By Jeffrey Heller and Rinat Harash
JERUSALEM (Reuters) - Israeli archaeologists have made public a fragment of an ancient text which they say is the earliest Hebrew reference to Jerusalem outside the Bible - a discovery the government swiftly enlisted as evidence of the Jewish connection to the holy city.
The 11 cm by 2.5 cm (4.3 by one inch) piece of papyrus, dated by the Israel Antiquities Authority to the 7th century B.C., was presented at a news conference in Jerusalem shortly after Paris-based UNESCO adopted a resolution that Israel said denied Judaism's link to the ancient city.
Two lines of ancient Hebrew script on the fragile and faded artifact suggest it was part of a document detailing the payment of taxes or transfer of goods to storehouses in Jerusalem.
"From the king's maidservant, from Na'arat, jars of wine, to Jerusalem," it reads.
The Antiquities Authority said its investigators had recovered the document, described as "the earliest extra-biblical source to mention Jerusalem in Hebrew writing", after it was plundered from a cave by antiquities robbers.
For Israel's government, the papyrus is a rebuttal to UNESCO, the UN scientific and cultural organization, which is regarded by many Israelis as hostile.
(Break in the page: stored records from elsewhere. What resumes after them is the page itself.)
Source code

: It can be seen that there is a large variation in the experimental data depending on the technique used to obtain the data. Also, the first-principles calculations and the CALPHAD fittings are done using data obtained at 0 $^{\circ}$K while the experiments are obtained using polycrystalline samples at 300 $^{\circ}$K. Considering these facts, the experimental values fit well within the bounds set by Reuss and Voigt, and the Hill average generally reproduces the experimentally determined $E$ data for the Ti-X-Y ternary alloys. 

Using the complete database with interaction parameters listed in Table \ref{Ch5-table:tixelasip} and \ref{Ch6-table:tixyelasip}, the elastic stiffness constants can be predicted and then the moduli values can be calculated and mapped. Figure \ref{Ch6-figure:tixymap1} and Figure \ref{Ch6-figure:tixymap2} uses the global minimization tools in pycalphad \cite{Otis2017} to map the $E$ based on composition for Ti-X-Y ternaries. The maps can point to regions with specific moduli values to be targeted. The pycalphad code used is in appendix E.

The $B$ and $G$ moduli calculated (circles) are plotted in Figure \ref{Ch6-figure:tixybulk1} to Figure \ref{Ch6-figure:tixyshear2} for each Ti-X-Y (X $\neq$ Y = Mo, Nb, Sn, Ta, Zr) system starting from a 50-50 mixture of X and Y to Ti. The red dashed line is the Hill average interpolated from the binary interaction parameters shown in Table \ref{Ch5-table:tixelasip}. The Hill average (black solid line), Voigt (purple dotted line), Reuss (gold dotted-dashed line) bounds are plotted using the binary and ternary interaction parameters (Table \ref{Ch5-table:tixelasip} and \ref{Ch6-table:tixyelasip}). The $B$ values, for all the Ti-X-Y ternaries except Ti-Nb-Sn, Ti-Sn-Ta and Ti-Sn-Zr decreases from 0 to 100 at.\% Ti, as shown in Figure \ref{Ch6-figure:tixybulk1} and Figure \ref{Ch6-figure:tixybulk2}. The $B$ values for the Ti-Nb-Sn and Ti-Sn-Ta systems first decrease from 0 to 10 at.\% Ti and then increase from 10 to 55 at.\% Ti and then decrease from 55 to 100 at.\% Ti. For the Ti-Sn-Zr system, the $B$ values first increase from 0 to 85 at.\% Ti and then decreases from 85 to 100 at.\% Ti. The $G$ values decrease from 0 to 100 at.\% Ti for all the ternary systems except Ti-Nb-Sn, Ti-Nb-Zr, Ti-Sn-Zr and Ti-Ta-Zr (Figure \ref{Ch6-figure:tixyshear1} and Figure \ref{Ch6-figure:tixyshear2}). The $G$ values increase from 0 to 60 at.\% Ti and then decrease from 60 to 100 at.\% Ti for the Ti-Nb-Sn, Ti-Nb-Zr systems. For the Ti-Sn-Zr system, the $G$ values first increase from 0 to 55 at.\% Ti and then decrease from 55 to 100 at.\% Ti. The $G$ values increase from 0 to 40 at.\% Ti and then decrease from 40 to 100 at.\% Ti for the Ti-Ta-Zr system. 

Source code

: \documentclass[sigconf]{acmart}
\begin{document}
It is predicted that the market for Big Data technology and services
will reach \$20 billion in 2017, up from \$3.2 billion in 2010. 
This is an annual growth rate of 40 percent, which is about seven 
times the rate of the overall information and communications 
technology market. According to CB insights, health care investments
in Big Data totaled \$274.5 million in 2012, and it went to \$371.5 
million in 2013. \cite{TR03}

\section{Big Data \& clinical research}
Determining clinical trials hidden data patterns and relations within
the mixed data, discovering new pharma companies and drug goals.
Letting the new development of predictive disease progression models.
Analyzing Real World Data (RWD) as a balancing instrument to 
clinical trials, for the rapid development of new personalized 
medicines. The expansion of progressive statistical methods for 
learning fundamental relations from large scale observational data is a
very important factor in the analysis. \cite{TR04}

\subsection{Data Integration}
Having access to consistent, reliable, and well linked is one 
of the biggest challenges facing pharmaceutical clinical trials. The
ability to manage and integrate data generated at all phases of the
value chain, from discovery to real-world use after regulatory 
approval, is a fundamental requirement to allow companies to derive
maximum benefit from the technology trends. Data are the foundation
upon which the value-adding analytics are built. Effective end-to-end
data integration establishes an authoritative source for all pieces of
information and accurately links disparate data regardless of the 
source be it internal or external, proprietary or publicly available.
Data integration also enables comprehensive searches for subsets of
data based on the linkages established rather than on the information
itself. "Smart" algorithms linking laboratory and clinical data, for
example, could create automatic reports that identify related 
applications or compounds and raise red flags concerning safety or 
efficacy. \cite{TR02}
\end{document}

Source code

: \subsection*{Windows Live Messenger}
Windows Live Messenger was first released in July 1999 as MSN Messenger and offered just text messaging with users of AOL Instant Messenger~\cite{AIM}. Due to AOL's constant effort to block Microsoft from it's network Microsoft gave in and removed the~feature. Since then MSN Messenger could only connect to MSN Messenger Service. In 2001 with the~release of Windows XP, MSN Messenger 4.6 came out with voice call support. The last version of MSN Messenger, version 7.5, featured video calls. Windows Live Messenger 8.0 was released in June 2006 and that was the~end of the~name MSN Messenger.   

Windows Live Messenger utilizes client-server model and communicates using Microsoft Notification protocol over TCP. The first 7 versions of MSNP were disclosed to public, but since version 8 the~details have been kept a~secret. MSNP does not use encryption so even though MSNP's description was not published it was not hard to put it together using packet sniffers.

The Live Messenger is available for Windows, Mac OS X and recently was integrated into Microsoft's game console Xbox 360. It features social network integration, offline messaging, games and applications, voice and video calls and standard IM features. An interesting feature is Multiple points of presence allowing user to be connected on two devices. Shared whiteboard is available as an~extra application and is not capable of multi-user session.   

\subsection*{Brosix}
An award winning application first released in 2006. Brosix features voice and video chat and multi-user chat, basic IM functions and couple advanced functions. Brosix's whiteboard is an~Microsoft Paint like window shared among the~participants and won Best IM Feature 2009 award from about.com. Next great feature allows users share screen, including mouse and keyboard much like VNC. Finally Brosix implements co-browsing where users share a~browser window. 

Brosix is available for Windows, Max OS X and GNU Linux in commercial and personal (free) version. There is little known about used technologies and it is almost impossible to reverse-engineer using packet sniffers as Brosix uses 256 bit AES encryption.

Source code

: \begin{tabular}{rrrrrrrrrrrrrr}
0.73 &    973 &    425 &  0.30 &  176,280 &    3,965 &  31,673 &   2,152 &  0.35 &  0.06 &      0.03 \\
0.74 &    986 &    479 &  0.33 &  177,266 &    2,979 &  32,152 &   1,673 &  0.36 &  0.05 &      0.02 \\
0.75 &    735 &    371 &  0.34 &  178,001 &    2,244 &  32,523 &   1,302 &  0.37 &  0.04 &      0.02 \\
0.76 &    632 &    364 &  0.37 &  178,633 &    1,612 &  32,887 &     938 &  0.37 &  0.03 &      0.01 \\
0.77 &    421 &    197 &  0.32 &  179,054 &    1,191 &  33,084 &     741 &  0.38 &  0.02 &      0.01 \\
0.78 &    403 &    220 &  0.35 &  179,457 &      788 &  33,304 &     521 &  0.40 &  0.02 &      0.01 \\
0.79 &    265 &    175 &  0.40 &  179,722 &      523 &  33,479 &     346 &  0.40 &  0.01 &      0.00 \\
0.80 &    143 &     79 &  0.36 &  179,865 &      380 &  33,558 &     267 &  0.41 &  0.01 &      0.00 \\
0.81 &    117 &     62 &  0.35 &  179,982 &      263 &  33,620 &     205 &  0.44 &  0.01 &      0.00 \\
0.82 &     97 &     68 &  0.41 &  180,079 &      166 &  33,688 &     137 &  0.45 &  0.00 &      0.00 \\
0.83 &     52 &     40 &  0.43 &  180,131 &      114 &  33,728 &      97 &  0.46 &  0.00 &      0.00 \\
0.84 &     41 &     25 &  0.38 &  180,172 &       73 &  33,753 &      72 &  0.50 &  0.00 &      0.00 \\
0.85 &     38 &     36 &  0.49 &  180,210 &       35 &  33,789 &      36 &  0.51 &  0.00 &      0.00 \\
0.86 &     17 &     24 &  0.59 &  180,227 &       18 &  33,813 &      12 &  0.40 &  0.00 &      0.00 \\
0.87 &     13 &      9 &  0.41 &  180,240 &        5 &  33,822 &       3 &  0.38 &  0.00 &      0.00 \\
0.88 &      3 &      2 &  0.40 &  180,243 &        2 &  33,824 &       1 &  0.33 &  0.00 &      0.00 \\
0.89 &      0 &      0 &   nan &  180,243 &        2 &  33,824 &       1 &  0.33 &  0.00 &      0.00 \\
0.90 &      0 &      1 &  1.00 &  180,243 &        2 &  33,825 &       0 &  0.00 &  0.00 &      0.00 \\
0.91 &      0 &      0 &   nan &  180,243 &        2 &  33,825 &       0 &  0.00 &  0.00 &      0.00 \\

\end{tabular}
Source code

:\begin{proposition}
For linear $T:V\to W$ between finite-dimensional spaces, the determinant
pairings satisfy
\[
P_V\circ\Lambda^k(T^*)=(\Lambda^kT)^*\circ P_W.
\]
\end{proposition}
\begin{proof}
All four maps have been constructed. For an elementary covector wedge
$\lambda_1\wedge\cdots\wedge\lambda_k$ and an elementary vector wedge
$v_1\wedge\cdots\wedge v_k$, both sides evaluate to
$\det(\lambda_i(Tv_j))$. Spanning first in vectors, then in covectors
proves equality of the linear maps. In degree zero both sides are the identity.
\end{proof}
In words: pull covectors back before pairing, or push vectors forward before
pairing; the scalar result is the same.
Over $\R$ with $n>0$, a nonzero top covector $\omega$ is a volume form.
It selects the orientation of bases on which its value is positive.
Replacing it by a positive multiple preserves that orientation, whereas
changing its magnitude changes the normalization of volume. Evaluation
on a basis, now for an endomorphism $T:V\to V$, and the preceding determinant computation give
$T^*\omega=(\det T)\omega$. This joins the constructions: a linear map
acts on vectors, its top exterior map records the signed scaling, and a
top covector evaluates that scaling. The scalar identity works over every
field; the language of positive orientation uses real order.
Arab members of UNESCO and their supporters frequently condemn Israel.
"Hey UNESCO, an ancient papyrus dating to the 1st Temple 2700 yrs ago has been found. It bears the oldest known mention of Jerusalem in Hebrew," Ofir Gendelman, a spokesman for Prime Minister Benjamin Netanyahu, wrote on Twitter.
Emmanuel Nahshon, a spokesman for Israel's Foreign Ministry, called Wednesday's vote in Paris by UNESCO's World Heritage Committee "a piece of rubbish".
The resolution, according to a text provided by Palestinian officials, refers to a Jerusalem compound - revered by Jews as Temple Mount and by Muslims as Haram al-Sharif (Noble Sanctuary) - only as a "Muslim holy site of worship".
Two weeks ago, Israel lashed out at UNESCO for renewing a similar resolution that condemned it for restrictions on Muslim access to the site, in a part of Jerusalem captured by Israeli forces in a 1967 war.
Israel considers all of Jerusalem as its capital, a position that is not recognized internationally. Palestinians want East Jerusalem as the capital of an independent state they seek in the West Bank and Gaza Strip.
"The discovery of the papyrus on which the name of our capital Jerusalem is written is further tangible evidence that Jerusalem was and will remain the eternal capital of the Jewish people," said Israeli Culture Minister Miri Regev, in comments included in an Antiquties Authority announcement of the find.
Saeb Erekat, secretary general of the Palestine Liberation Organization, accused Israel of waging an campaign of "archaeological claims and distortion of facts" to try to cement its claim to the holy city.